ADDING OR SUBTRACTING A CONSTANT FROM EACH SCORE.
If a constant value is added to every score in a distribution, the same constant will be added to the mean. similarly, if you subtract a constant from every score, the same constant will be subtracted from the mean.

We are interested on discussing a research study in which participants consistently have better memory for humorous sentences than for nonhumorous sentences. The following table shows the result for a sample of n=6 participants. The first column shows their memory scores for nonhumorous sentences:

 Number of sentences recalled for humorous and nonhumorous sentences Participant Nonhumorous sentences Humorous sentences A 4 6 B 2 4 C 3 5 D 3 5 E 2 4 F 3 5

Note that the total number of sentences recalled is $\Sigma\text{X}=17$ for a sample of n=6 participants, so the mean is $M=\frac{\Sigma\text{X}}{n}=\frac{17}{6}=2.83$. Now suppose that the effect of humor is to add a constant amount (2 points) to each individual's memory score.
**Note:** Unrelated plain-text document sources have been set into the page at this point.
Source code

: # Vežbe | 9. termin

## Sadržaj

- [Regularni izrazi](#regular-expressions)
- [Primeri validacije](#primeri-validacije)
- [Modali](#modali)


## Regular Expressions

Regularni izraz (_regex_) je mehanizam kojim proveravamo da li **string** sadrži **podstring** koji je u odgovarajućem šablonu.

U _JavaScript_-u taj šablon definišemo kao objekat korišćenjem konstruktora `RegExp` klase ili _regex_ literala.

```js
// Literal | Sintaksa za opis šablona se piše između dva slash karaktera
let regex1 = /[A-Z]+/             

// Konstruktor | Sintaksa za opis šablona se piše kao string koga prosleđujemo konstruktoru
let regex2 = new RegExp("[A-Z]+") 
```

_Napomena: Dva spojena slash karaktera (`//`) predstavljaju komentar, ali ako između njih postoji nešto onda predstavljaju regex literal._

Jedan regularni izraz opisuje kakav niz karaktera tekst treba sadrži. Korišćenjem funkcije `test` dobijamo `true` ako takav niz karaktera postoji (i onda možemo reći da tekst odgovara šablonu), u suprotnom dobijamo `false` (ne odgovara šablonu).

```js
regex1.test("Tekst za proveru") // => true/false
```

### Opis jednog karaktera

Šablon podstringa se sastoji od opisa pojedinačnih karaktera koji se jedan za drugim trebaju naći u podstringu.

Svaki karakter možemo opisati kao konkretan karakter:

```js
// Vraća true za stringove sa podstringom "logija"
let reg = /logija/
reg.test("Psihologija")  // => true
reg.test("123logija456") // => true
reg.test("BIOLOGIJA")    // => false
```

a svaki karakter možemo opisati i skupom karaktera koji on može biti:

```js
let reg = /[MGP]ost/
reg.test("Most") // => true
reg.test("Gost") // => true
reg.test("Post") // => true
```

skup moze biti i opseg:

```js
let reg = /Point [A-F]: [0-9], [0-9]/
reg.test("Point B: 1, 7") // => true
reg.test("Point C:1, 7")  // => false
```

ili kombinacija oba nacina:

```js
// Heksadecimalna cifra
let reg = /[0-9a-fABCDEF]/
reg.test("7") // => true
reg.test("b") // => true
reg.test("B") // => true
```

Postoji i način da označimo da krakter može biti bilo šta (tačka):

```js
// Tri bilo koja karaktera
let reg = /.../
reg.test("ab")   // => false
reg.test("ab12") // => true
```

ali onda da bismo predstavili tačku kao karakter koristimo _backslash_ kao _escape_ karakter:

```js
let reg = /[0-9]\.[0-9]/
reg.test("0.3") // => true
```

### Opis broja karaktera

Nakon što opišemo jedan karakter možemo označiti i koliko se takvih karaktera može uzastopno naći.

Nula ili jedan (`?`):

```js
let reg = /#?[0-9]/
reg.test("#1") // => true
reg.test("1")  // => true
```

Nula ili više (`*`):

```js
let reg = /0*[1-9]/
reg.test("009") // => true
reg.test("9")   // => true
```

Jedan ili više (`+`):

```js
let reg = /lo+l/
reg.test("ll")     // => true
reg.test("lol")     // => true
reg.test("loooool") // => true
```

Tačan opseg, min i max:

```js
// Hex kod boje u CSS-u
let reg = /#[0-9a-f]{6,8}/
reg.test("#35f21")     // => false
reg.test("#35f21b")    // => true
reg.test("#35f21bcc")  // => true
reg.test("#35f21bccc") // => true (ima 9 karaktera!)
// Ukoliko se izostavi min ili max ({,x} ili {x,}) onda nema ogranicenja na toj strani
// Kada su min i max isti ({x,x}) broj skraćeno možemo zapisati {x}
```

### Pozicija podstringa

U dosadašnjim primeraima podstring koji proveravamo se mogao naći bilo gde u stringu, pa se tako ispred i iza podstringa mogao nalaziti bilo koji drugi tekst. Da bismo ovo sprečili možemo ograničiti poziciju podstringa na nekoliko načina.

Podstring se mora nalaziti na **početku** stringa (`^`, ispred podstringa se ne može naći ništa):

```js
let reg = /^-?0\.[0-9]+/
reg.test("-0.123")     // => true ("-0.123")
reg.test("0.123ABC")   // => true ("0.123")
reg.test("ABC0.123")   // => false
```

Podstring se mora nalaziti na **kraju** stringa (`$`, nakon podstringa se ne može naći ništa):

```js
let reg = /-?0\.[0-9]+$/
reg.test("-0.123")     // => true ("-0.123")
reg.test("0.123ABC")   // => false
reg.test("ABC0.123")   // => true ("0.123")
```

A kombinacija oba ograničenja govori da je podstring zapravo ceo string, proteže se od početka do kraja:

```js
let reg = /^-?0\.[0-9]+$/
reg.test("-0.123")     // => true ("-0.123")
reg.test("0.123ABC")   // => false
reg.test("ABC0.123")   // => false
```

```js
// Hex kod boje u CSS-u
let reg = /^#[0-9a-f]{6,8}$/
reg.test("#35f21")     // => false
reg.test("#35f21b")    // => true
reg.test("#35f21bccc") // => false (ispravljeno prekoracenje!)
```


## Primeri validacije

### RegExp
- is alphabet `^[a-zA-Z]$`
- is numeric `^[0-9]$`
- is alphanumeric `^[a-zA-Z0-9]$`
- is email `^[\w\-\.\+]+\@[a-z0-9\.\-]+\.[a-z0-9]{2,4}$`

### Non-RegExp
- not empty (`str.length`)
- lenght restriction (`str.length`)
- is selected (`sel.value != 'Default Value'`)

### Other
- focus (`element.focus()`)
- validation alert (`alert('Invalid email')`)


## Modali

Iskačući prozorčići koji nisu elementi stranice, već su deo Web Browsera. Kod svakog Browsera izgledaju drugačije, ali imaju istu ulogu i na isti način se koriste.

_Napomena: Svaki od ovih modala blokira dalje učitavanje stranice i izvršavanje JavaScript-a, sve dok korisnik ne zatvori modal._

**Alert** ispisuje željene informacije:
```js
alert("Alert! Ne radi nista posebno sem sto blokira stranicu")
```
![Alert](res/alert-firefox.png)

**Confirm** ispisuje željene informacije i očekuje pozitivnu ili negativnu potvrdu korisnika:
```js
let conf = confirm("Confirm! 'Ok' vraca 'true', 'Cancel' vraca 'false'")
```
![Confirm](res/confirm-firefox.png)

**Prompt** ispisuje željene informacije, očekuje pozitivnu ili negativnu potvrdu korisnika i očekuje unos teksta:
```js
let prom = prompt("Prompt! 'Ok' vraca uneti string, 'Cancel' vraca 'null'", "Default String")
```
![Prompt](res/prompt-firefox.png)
The resulting scores for humorous sentences are shown in the second column of the table.

For these scores, the 6 participants recalled a total of $\Sigma\text{X}=29$ sentences, so the mean is $M=\frac{\Sigma\text{X}}{n}=\frac{29}{6}=4.83$.

Adding two points to each score has also added 2 points to the mean, from M=2.83 to M=4.83.

MULTIPLYING OR DIVIDING EACH SCORE BY A CONSTANT
If every score in a distribution is multiplied by (or divided by) a constant value, the mean will change in the same way.

The following table shows how a sample of n=5 scores measured in inches would be transformed to a set of scores measures in centimeters. (Note that one inch equals 2.54 centimeters).

 Measurements transformed from inches to centimeters Original Measurement in Inches Conversion to Centimeters (multiply by 2.54) 10 25.40 9 22.86 12 30.48 8 20.32 11 27.94

The first column shows the original scores that total $\Sigma\text{X}=50$ with M=10 inches. In the second column, each of the original scores has been multiplied by 2.54 (to convert from inches to to centimiters) and the resulting values total $\Sigma\text{X}=127$, with M=25.4. Multiplying each score by 2.54 has also caused the mean to be multiplied by 2.54.